Nikolas Schreck: Actually, you are mistaken. But it’s hard to avoid being mistaken if you do your research on the Internet which is notoriously riddled with errors placed there by unqualified ”experts” who usually have no idea what they’re talking about. In fact, for the past twenty years, many record companies have approached us seeking to release the ”lost” Radio Werewolf album, which has now gained a legendary reputation by its conspicuous absence from the marketplace. Evil Wilhelm and I are planning on releasing it ourselves soon, as one of the prophesied signs portending the impending Apocalypse. Also, it wasn’t the first incarnation of RW but the second incarnation, featuring Paul Antonelli on keyboards and James Collord on bass, that recorded the ten-song album which was due for release in 87/88. It was from those sessions that the song Buried Alive found its way to the 1988 compilation American Gothic.
Nikolas Schreck: I never joined the Church of Satan.
I’ve explained this many times before, but maybe news travels slow to France. I’ve never been an atheist, nor a materialist, nor a Social Darwinist, nor an exponent of the kind of secular humanist rationality LaVeyan Satanism expounded.
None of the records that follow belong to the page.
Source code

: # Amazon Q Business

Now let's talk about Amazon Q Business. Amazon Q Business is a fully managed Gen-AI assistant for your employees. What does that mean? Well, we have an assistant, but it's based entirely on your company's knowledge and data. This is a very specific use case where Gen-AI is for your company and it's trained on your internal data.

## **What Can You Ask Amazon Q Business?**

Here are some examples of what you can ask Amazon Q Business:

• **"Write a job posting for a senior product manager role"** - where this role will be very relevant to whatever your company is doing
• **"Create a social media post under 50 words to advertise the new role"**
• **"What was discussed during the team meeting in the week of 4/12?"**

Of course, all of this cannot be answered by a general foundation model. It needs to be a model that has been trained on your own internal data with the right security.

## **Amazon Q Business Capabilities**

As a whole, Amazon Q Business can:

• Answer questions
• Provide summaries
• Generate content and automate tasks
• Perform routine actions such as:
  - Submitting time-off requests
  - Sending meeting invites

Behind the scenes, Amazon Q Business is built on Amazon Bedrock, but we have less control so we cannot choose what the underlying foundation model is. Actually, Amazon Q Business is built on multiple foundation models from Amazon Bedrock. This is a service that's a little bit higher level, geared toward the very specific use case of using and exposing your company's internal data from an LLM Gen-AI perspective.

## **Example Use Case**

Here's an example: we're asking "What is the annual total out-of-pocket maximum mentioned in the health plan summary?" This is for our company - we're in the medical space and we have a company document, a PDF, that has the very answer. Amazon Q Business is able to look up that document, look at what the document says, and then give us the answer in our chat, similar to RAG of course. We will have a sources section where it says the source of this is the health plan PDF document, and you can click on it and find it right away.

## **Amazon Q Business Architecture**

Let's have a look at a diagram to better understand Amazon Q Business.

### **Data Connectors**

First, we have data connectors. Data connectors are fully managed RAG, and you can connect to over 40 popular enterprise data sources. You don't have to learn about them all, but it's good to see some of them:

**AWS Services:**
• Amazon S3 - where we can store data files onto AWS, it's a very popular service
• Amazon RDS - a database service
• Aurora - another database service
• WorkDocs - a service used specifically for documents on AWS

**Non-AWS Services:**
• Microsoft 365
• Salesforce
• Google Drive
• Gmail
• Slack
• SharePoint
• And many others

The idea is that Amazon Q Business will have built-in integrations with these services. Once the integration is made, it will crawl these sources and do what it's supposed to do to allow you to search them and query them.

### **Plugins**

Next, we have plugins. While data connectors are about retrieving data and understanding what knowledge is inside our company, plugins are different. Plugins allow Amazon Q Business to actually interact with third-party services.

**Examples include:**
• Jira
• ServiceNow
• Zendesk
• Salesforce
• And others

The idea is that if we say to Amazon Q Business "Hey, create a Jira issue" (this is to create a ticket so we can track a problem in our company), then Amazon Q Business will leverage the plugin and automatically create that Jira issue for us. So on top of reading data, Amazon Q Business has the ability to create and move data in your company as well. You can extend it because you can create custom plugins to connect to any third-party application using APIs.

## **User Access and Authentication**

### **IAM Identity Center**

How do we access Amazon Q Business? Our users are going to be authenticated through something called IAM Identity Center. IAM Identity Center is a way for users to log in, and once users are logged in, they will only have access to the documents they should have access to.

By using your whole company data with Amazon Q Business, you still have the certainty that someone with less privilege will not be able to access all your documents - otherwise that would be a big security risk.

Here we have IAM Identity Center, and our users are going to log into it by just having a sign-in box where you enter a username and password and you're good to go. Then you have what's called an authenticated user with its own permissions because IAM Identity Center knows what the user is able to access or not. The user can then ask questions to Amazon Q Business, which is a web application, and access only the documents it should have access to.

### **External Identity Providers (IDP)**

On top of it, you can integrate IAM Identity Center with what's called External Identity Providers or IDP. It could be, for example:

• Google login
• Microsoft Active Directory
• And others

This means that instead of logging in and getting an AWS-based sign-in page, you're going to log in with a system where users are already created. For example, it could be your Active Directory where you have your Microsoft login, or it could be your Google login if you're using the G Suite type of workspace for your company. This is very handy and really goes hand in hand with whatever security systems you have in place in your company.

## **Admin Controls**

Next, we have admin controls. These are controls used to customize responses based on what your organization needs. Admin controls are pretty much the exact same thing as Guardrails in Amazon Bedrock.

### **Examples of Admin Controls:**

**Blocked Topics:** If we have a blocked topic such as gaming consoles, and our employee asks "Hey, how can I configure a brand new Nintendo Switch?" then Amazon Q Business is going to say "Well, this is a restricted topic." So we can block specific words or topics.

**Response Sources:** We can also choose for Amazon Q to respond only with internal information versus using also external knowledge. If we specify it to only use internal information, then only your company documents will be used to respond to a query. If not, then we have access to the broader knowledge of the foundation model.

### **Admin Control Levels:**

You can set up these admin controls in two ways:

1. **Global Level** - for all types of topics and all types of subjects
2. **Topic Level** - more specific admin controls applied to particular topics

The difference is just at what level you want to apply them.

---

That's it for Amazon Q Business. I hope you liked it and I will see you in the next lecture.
My understanding and practice of magic was then and remains now theistic and supernatural, while La Vey’s, such as it was, was strictly symbolic, anthropocentric, and psychological. That important theological difference, by the way, is why the seven year curse Zeena placed upon LaVey’s business masquerading as a religion, his fake legend, his house, his followers and ultimately his life, succeeded in its goals of gradually destroying all of these targets, whereas his own feeble magical efforts directed against us consistently backfired.
If you take the time to view the many interviews I gave during the Satanic Panic of the 1980s, you’ll see that I was very careful to make it clear that I represented the Werewolf Order, not the Church of Satan. As for the relatively brief period of my secular friendship with Anton La Vey, it was centered primarily on our mutual interest in organ music, vintage cinema, strippers, and military history, not on Satanism, which he almost never discussed during these social occasions.
Kenneth Anger, who was then living in Hollywood, had sent clippings of some of Radio Werewolf’s activities to La Vey in San Francisco, so he was aware of my work before I met him.
When I moved to San Francisco, Research Publications were planning a book of interviews with La Vey, who I must remind you was an almost completely forgotten figure at that time. It was through the circle of artsy-fartsy performance artists and parasites Research tended to pad their books of interviews with their friends with that I was introduced to LaVey, who Research was hoping to turn into the next rediscovered darling of their little art world.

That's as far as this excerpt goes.